**What to work on**
In the entries that follow, the lines from the one with "Deposits and Repricing." through the one with "Uidity shocks sells" are the ones to write out, exactly and with both ends included. Nothing else should appear.

[Collected data]

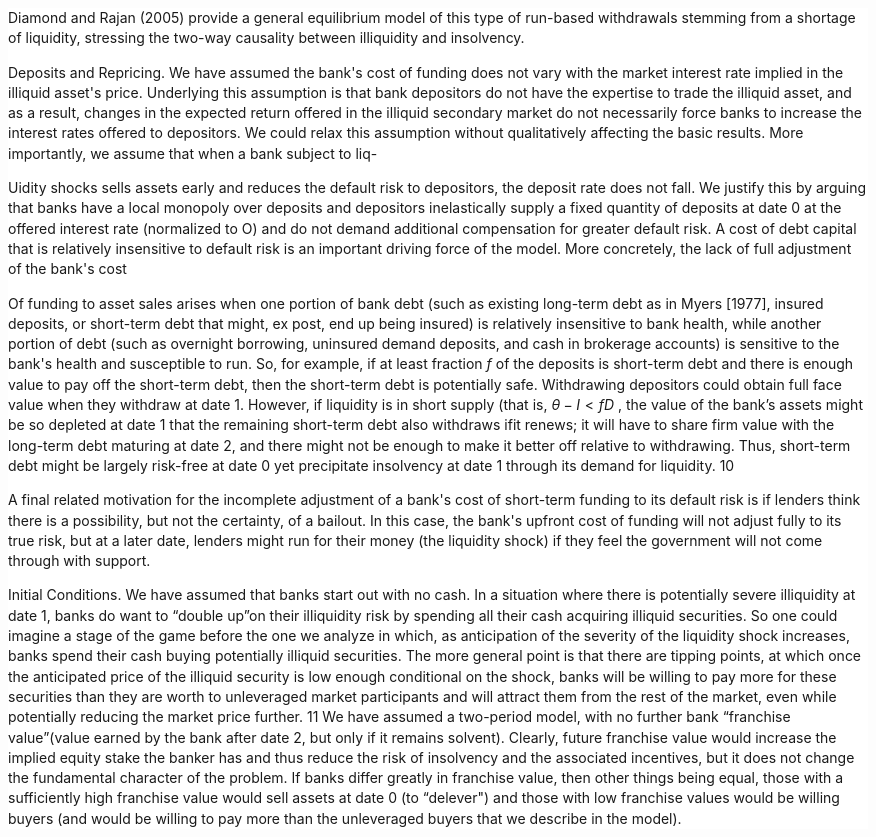 Diamond and Rajan (2005) provide a general equilibrium model of this type of run-based withdrawals stemming from a shortage of liquidity,  stressing the two-way causality between illiquidity and insolvency.

Deposits and Repricing. We have assumed the bank's cost of funding does not vary with the market interest rate implied in the illiquid asset's price. Underlying this assumption is that bank depositors do not have the expertise to trade the illiquid asset,  and as a result,  changes in the expected return offered in the illiquid secondary market do not necessarily force banks to increase the interest rates offered to depositors. We could relax this assumption without qualitatively affecting the basic results. More importantly,  we assume that when a bank subject to liq-

Uidity shocks sells assets early and reduces the default risk to depositors,  the deposit rate does not fall. We justify this by arguing that banks have a local monopoly over deposits and depositors inelastically supply a fixed quantity of deposits at date 0 at the offered interest rate (normalized to O) and do not demand additional compensation for greater default risk. A cost of debt capital that is relatively insensitive to default risk is an important driving force of the model. More concretely,  the lack of full adjustment of the bank's cost

Of funding to asset sales arises when one portion of bank debt (such as existing long-term debt as in Myers [1977],  insured deposits,  or short-term debt that might,  ex post,  end up being insured) is relatively insensitive to bank health,  while another portion of debt (such as overnight borrowing,  uninsured demand deposits,  and cash in brokerage accounts) is sensitive to the bank's health and susceptible to run. So,  for example,  if at least fraction $f$ of the deposits is short-term debt and there is enough value to pay off the short-term debt,  then the short-term debt is potentially safe. Withdrawing depositors could obtain full face value when they withdraw at date 1. However,  if liquidity is in short supply (that is,  $\theta - I<fD$ ,  the value of the bank’s assets might be so depleted at date 1 that the remaining short-term debt also withdraws ifit renews; it will have to share firm value with the long-term debt maturing at date 2,  and there might not be enough to make it better off relative to withdrawing. Thus,  short-term debt might be largely risk-free at date 0 yet precipitate insolvency at date 1 through its demand for liquidity. 10

A final related motivation for the incomplete adjustment of a bank's cost of short-term funding to its default risk is if lenders think there is a possibility,  but not the certainty,  of a bailout. In this case,  the bank's upfront cost of funding will not adjust fully to its true risk,  but at a later date,  lenders might run for their money (the liquidity shock) if they feel the government will not come through with support.

Initial Conditions. We have assumed that banks start out with no cash. In a situation where there is potentially severe illiquidity at date 1,  banks do want to “double up”on their illiquidity risk by spending all their cash acquiring illiquid securities. So one could imagine a stage of the game before the one we analyze in which,  as anticipation of the severity of the liquidity shock increases,  banks spend their cash buying potentially illiquid securities. The more general point is that there are tipping points,  at which once the anticipated price of the illiquid security is low enough conditional on the shock,  banks will be willing to pay more for these securities than they are worth to unleveraged market participants and will attract them from the rest of the market,  even while potentially reducing the market price further. 11 We have assumed a two-period model,  with no further bank “franchise value”(value earned by the bank after date 2,  but only if it remains solvent). Clearly,  future franchise value would increase the implied equity stake the banker has and thus reduce the risk of insolvency and the associated incentives,  but it does not change the fundamental character of the problem. If banks differ greatly in franchise value,  then other things being equal,  those with a sufficiently high franchise value would sell assets at date 0 (to “delever") and those with low franchise values would be willing buyers (and would be willing to pay more than the unleveraged buyers that we describe in the model).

**Answer box**
Deposits and Repricing. We have assumed the bank's cost of funding does not vary with the market interest rate implied in the illiquid asset's price. Underlying this assumption is that bank depositors do not have the expertise to trade the illiquid asset,  and as a result,  changes in the expected return offered in the illiquid secondary market do not necessarily force banks to increase the interest rates offered to depositors. We could relax this assumption without qualitatively affecting the basic results. More importantly,  we assume that when a bank subject to liq-

Uidity shocks sells assets early and reduces the default risk to depositors,  the deposit rate does not fall. We justify this by arguing that banks have a local monopoly over deposits and depositors inelastically supply a fixed quantity of deposits at date 0 at the offered interest rate (normalized to O) and do not demand additional compensation for greater default risk. A cost of debt capital that is relatively insensitive to default risk is an important driving force of the model. More concretely,  the lack of full adjustment of the bank's cost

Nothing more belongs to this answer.